Diagnosis and therapeutic support for parents and babies with lip tie and/or tongue tie can start as soon as difficulties present. However, when we are considering a procedure to release the lip and/or tongue tie, we have to keep optimal timing and preparation/readiness in mind.
The Ideal Time to Get Infant Frenectomy
For newborns that are having difficulty with feeding, the ideal timing for infant frenectomy is between 2 to 6 weeks of age. During the first 2 weeks of life, infants have a chance to establish baseline feeding habits, regulate their bodily systems, establish appropriate weight gain, and be fully evaluated by their primary care provider to rule out any other health concerns.Sleep cycle management and caring for the postpartum dyad’s needs are a priority during this time. This is also the time during which the nursing parent’s milk supply is becoming established, and may require some management. During this time, parents can seek support from a tie savvy Lactation Consultant or Feeding Therapist to establish best practices. These first two weeks allow babies to find a way to get back to their birth weight and rule out any other concerns with their breathing, body temperature management, liver and kidney function.
Why frenectomies are Ideal at 2-6 weeks
After the first two weeks, specifically between 2-6 weeks of age is a great time to move forward with treatment for lip tie and/or tongue tie as the suck reflex is still strong and the process of retraining a baby to suck properly after the procedure is easier. This way they are in a much better and stable position to be able to tolerate a procedure and begin making improvements with feeding during the post operative time.
Effects of waiting to get a frenectomy procedure
Of course, treatment for lip tie and tongue tie is not always possible during the ‘ideal-newborn-time frame’. Many babies have their ties identified and treated after 6 weeks of age. When a baby is closer to 3-4+ months of age, they have been relying on compensation methods like horizontal tongue movement or compressions from the lower jaw for a sustained period of time. It can be a little harder to break those patterns and encourage a baby to use their tongue and lip correctly as time goes on.
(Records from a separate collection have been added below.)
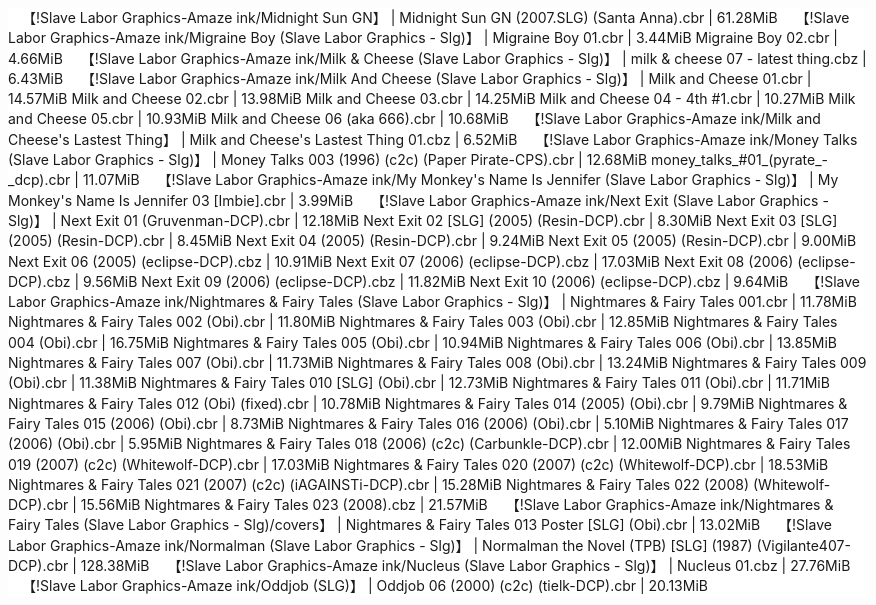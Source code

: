 &emsp;【!Slave Labor Graphics-Amaze ink/Midnight Sun GN】 | 
Midnight Sun GN (2007.SLG) (Santa Anna).cbr | 61.28MiB
&emsp;【!Slave Labor Graphics-Amaze ink/Migraine Boy (Slave Labor Graphics - Slg)】 | 
Migraine Boy 01.cbr | 3.44MiB
Migraine Boy 02.cbr | 4.66MiB
&emsp;【!Slave Labor Graphics-Amaze ink/Milk & Cheese (Slave Labor Graphics - Slg)】 | 
milk & cheese 07 - latest thing.cbz | 6.43MiB
&emsp;【!Slave Labor Graphics-Amaze ink/Milk And Cheese (Slave Labor Graphics - Slg)】 | 
Milk and Cheese 01.cbr | 14.57MiB
Milk and Cheese 02.cbr | 13.98MiB
Milk and Cheese 03.cbr | 14.25MiB
Milk and Cheese 04 - 4th #1.cbr | 10.27MiB
Milk and Cheese 05.cbr | 10.93MiB
Milk and Cheese 06 (aka 666).cbr | 10.68MiB
&emsp;【!Slave Labor Graphics-Amaze ink/Milk and Cheese's Lastest Thing】 | 
Milk and Cheese's Lastest Thing 01.cbz | 6.52MiB
&emsp;【!Slave Labor Graphics-Amaze ink/Money Talks (Slave Labor Graphics - Slg)】 | 
Money Talks 003 (1996) (c2c) (Paper Pirate-CPS).cbr | 12.68MiB
money\_talks\_#01\_(pyrate\_-\_dcp).cbr | 11.07MiB
&emsp;【!Slave Labor Graphics-Amaze ink/My Monkey's Name Is Jennifer (Slave Labor Graphics - Slg)】 | 
My Monkey's Name Is Jennifer 03 \[Imbie\].cbr | 3.99MiB
&emsp;【!Slave Labor Graphics-Amaze ink/Next Exit (Slave Labor Graphics - Slg)】 | 
Next Exit 01 (Gruvenman-DCP).cbr | 12.18MiB
Next Exit 02 \[SLG\] (2005) (Resin-DCP).cbr | 8.30MiB
Next Exit 03 \[SLG\] (2005) (Resin-DCP).cbr | 8.45MiB
Next Exit 04 (2005) (Resin-DCP).cbr | 9.24MiB
Next Exit 05 (2005) (Resin-DCP).cbr | 9.00MiB
Next Exit 06 (2005) (eclipse-DCP).cbz | 10.91MiB
Next Exit 07 (2006) (eclipse-DCP).cbz | 17.03MiB
Next Exit 08 (2006) (eclipse-DCP).cbz | 9.56MiB
Next Exit 09 (2006) (eclipse-DCP).cbz | 11.82MiB
Next Exit 10 (2006) (eclipse-DCP).cbz | 9.64MiB
&emsp;【!Slave Labor Graphics-Amaze ink/Nightmares & Fairy Tales (Slave Labor Graphics - Slg)】 | 
Nightmares & Fairy Tales 001.cbr | 11.78MiB
Nightmares & Fairy Tales 002 (Obi).cbr | 11.80MiB
Nightmares & Fairy Tales 003 (Obi).cbr | 12.85MiB
Nightmares & Fairy Tales 004 (Obi).cbr | 16.75MiB
Nightmares & Fairy Tales 005 (Obi).cbr | 10.94MiB
Nightmares & Fairy Tales 006 (Obi).cbr | 13.85MiB
Nightmares & Fairy Tales 007 (Obi).cbr | 11.73MiB
Nightmares & Fairy Tales 008 (Obi).cbr | 13.24MiB
Nightmares & Fairy Tales 009 (Obi).cbr | 11.38MiB
Nightmares & Fairy Tales 010 \[SLG\] (Obi).cbr | 12.73MiB
Nightmares & Fairy Tales 011 (Obi).cbr | 11.71MiB
Nightmares & Fairy Tales 012 (Obi) (fixed).cbr | 10.78MiB
Nightmares & Fairy Tales 014 (2005) (Obi).cbr | 9.79MiB
Nightmares & Fairy Tales 015 (2006) (Obi).cbr | 8.73MiB
Nightmares & Fairy Tales 016 (2006) (Obi).cbr | 5.10MiB
Nightmares & Fairy Tales 017 (2006) (Obi).cbr | 5.95MiB
Nightmares & Fairy Tales 018 (2006) (c2c) (Carbunkle-DCP).cbr | 12.00MiB
Nightmares & Fairy Tales 019 (2007) (c2c) (Whitewolf-DCP).cbr | 17.03MiB
Nightmares & Fairy Tales 020 (2007) (c2c) (Whitewolf-DCP).cbr | 18.53MiB
Nightmares & Fairy Tales 021 (2007) (c2c) (iAGAINSTi-DCP).cbr | 15.28MiB
Nightmares & Fairy Tales 022 (2008) (Whitewolf-DCP).cbr | 15.56MiB
Nightmares & Fairy Tales 023 (2008).cbz | 21.57MiB
&emsp;【!Slave Labor Graphics-Amaze ink/Nightmares & Fairy Tales (Slave Labor Graphics - Slg)/covers】 | 
Nightmares & Fairy Tales 013 Poster \[SLG\] (Obi).cbr | 13.02MiB
&emsp;【!Slave Labor Graphics-Amaze ink/Normalman (Slave Labor Graphics - Slg)】 | 
Normalman the Novel (TPB) \[SLG\] (1987) (Vigilante407-DCP).cbr | 128.38MiB
&emsp;【!Slave Labor Graphics-Amaze ink/Nucleus (Slave Labor Graphics - Slg)】 | 
Nucleus 01.cbz | 27.76MiB
&emsp;【!Slave Labor Graphics-Amaze ink/Oddjob (SLG)】 | 
Oddjob 06 (2000) (c2c) (tielk-DCP).cbr | 20.13MiB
If you are considering treatment much beyond the 2-6 weeks of age time-frame it is important to find a release provider who can help with preparing the baby towards the procedure so that baby’s compensations for feeding are not significantly disrupted by the procedure.
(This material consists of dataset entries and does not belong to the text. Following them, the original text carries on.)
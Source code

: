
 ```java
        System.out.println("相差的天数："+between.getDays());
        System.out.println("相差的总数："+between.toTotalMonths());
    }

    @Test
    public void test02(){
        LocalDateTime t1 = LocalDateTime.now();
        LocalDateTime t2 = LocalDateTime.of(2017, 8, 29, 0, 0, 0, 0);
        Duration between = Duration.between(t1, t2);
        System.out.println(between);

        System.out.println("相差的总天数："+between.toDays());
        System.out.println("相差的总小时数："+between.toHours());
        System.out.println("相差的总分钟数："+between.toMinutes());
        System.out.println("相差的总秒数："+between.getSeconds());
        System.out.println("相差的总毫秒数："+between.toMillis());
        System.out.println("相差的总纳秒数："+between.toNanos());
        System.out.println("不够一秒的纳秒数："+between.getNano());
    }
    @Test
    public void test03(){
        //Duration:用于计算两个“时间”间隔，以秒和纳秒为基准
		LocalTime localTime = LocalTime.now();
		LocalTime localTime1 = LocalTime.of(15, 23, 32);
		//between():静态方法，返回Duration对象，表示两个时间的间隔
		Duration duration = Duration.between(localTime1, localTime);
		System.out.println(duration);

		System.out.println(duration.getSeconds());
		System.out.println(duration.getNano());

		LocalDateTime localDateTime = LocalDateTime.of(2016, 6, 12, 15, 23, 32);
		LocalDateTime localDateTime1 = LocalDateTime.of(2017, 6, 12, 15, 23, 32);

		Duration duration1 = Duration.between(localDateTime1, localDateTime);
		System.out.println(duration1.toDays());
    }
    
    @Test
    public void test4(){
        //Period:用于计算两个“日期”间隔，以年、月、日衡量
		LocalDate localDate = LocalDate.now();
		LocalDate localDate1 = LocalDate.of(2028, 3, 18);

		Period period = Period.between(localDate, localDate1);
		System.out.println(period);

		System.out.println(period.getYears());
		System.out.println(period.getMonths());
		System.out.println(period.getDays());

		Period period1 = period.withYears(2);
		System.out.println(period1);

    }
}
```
Importance of having a feeding therapist
Working with a feeding therapist, IBCLC, or bodyworker like a physical therapist, infant massage specialist or pediatric physical therapist can help prepare babies towards the procedure and ensure that they have an easier time with managing their new anatomy after the procedure.
Having comprehensive support for baby’s feeding, and helpful expectations for what progress will look like post procedure, helps to create a positive mindset for parents post procedure as well. So in summary, incorporating therapeutic intervention and procedure preparation in the right sequence has a more positive impact on optimal outcomes than just doing treatment by a specific time.